YIELD Makes 4 servings
|1||pound beef tenderloin steaks|
|5||tablespoons water, divided|
|3‑1/2||teaspoons soy sauce, divided|
|2||teaspoons dark sesame oil|
|2||tablespoons vegetable oil|
|1||medium yellow onion, coarsely chopped|
|1||clove garlic, minced|
|1||tablespoon dry sherry|
|1||tablespoon prepared satay sauce|
|1||teaspoon curry powder|
|Fresh chervil and carrot flowers** for garnish|
- Cut meat crosswise into thin slices; flatten each slice by pressing with fingers.
- Combine cornstarch, 3 tablespoons water, 1-1/2 teaspoons soy sauce and sesame oil; mix well. Add to meat in medium bowl; stir to coat well. Let stand 20 minutes.
- Heat vegetable oil in wok or large skillet over high heat. Add half of meat, spreading out slices so they don't overlap.
- Cook meat slices 2 to 3 minutes on each side or just until lightly browned. Remove from wok; set aside. Repeat with remaining meat slices.

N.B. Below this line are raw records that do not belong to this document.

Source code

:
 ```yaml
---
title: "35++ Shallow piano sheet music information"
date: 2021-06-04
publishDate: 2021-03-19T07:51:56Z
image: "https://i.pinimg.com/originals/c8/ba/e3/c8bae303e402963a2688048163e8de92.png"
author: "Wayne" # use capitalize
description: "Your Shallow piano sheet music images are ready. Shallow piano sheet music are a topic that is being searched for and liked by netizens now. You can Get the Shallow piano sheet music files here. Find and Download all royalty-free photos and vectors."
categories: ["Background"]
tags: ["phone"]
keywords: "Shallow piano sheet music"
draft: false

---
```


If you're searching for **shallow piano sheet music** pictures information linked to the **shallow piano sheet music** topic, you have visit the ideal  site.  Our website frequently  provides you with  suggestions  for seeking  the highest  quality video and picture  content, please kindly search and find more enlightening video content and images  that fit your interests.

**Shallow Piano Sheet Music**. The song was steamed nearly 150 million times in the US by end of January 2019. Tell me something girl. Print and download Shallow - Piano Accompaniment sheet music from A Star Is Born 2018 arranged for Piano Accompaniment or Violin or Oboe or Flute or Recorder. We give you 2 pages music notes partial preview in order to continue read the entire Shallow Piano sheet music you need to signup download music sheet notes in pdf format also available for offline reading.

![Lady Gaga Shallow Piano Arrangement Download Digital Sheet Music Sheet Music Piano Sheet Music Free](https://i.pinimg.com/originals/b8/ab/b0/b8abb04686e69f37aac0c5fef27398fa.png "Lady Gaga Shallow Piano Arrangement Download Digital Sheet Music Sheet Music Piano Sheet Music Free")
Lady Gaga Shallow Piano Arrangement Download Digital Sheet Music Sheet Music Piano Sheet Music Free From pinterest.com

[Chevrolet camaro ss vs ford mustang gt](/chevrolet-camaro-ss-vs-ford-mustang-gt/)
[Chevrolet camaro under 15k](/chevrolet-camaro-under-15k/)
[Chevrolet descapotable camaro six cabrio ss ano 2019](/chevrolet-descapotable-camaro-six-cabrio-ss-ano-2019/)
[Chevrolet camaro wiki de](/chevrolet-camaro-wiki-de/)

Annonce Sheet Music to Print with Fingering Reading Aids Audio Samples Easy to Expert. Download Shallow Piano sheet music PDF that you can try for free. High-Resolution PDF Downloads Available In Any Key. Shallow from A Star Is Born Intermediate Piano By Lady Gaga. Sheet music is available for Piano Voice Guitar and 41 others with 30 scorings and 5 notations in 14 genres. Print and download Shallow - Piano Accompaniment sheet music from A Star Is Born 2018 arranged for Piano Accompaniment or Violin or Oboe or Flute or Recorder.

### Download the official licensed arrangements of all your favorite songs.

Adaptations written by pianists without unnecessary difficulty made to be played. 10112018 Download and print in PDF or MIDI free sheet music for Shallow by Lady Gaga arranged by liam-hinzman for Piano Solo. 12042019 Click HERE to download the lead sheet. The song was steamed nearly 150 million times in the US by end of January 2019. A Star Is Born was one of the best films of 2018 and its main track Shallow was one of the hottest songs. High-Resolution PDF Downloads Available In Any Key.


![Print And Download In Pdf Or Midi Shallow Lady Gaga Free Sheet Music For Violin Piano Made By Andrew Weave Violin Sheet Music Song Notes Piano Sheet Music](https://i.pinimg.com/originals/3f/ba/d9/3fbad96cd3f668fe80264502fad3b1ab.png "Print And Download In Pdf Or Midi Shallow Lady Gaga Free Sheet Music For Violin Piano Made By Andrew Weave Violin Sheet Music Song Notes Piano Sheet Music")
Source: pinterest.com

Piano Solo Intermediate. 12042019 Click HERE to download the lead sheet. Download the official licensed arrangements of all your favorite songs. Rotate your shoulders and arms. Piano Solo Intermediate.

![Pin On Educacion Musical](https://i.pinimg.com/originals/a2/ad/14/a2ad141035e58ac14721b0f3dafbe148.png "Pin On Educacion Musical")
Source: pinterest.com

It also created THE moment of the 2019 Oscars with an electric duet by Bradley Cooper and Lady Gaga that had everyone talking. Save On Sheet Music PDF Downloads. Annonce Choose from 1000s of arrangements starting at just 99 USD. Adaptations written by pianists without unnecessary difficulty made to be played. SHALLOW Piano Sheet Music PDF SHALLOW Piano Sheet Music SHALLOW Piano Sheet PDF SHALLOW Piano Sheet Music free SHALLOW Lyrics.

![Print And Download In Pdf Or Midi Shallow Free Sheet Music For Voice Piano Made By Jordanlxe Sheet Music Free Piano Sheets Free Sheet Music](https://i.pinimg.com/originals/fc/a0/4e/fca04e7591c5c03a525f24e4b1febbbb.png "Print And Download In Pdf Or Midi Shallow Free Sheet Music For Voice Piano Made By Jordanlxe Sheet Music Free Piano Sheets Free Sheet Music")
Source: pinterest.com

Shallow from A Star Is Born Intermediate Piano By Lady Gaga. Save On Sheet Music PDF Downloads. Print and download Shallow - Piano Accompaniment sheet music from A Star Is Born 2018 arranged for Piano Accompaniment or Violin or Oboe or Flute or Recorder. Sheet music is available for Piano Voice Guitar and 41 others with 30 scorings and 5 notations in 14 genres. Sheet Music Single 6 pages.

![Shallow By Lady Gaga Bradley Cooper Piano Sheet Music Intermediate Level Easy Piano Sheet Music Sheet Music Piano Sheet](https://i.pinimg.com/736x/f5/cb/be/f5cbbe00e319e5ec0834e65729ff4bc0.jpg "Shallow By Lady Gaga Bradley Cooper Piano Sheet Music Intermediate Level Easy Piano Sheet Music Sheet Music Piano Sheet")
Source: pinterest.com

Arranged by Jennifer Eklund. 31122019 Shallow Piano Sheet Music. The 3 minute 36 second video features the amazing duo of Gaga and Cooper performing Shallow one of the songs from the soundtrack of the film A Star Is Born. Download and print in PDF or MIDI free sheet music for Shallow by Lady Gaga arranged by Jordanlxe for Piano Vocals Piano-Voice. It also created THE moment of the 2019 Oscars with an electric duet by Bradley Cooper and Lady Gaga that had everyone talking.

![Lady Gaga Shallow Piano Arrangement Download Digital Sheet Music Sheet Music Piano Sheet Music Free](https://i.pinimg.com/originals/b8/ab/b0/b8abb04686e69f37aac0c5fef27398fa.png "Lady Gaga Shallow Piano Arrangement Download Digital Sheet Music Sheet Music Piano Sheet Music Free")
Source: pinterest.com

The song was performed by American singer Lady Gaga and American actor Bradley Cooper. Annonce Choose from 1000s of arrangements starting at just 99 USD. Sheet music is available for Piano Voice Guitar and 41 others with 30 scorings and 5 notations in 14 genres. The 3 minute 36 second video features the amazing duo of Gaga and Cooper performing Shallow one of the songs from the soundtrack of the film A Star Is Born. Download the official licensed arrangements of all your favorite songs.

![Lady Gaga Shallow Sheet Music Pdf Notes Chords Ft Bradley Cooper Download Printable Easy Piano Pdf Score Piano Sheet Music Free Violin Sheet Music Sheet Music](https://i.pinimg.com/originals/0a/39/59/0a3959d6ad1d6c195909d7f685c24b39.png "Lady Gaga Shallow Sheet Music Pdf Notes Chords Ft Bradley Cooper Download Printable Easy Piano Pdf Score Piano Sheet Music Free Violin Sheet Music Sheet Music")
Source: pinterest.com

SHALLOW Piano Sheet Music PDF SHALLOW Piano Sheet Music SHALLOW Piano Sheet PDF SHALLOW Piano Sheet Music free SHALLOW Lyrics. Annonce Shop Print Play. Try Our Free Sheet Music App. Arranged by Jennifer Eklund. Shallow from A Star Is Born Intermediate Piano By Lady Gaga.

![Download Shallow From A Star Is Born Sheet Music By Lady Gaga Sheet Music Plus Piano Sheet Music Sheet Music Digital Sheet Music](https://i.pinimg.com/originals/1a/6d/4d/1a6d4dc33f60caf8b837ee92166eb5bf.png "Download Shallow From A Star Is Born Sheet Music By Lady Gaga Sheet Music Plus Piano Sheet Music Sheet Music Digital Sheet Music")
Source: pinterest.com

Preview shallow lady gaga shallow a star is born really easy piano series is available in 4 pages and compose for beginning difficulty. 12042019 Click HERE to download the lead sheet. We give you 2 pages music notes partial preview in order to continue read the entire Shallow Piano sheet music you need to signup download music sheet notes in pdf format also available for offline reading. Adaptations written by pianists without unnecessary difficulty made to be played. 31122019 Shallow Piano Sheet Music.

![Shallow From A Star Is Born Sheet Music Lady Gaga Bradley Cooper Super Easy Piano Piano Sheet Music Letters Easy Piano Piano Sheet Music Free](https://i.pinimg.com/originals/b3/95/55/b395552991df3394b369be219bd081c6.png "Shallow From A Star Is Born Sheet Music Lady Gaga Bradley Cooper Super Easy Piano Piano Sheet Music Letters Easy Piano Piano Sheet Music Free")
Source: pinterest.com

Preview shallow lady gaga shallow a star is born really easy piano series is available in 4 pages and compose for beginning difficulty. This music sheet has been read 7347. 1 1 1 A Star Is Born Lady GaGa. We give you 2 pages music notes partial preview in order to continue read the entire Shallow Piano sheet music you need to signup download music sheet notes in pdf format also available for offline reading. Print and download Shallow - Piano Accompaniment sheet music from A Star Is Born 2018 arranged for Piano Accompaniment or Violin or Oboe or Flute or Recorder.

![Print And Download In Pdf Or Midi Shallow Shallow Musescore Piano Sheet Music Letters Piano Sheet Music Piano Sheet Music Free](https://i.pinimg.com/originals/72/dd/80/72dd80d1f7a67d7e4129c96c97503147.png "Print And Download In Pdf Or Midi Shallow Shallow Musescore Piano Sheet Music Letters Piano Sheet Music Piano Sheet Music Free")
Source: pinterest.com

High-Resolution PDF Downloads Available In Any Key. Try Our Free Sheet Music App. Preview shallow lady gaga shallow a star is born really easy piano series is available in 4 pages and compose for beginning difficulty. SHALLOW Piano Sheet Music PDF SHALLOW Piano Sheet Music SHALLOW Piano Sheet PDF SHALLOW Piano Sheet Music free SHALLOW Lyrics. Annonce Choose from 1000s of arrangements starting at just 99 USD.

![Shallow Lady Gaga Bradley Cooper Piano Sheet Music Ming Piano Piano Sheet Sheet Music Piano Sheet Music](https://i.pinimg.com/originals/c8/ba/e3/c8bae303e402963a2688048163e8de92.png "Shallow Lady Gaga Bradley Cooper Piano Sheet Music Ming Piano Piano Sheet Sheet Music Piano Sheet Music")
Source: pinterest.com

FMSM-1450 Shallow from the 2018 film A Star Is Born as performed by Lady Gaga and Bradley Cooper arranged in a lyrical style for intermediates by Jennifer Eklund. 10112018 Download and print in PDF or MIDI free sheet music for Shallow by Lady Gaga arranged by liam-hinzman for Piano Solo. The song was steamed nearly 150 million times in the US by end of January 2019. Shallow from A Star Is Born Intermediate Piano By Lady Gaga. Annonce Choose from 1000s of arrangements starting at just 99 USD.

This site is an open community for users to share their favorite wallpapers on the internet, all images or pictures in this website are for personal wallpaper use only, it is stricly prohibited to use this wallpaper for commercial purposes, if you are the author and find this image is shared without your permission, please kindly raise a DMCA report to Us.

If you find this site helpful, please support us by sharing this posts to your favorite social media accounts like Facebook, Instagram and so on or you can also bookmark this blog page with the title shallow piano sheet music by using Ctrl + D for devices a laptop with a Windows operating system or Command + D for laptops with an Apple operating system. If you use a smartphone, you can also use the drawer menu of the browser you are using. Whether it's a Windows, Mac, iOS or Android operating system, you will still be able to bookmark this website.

- Add onion and garlic to wok; stir-fry about 3 minutes or until tender.
- Combine remaining 2 tablespoons water, 2 teaspoons soy sauce, sherry, satay sauce, curry powder and sugar in small cup. Add to wok; cook and stir until liquid boils. Return meat to wok; cook and stir until heated. Garnish, if desired.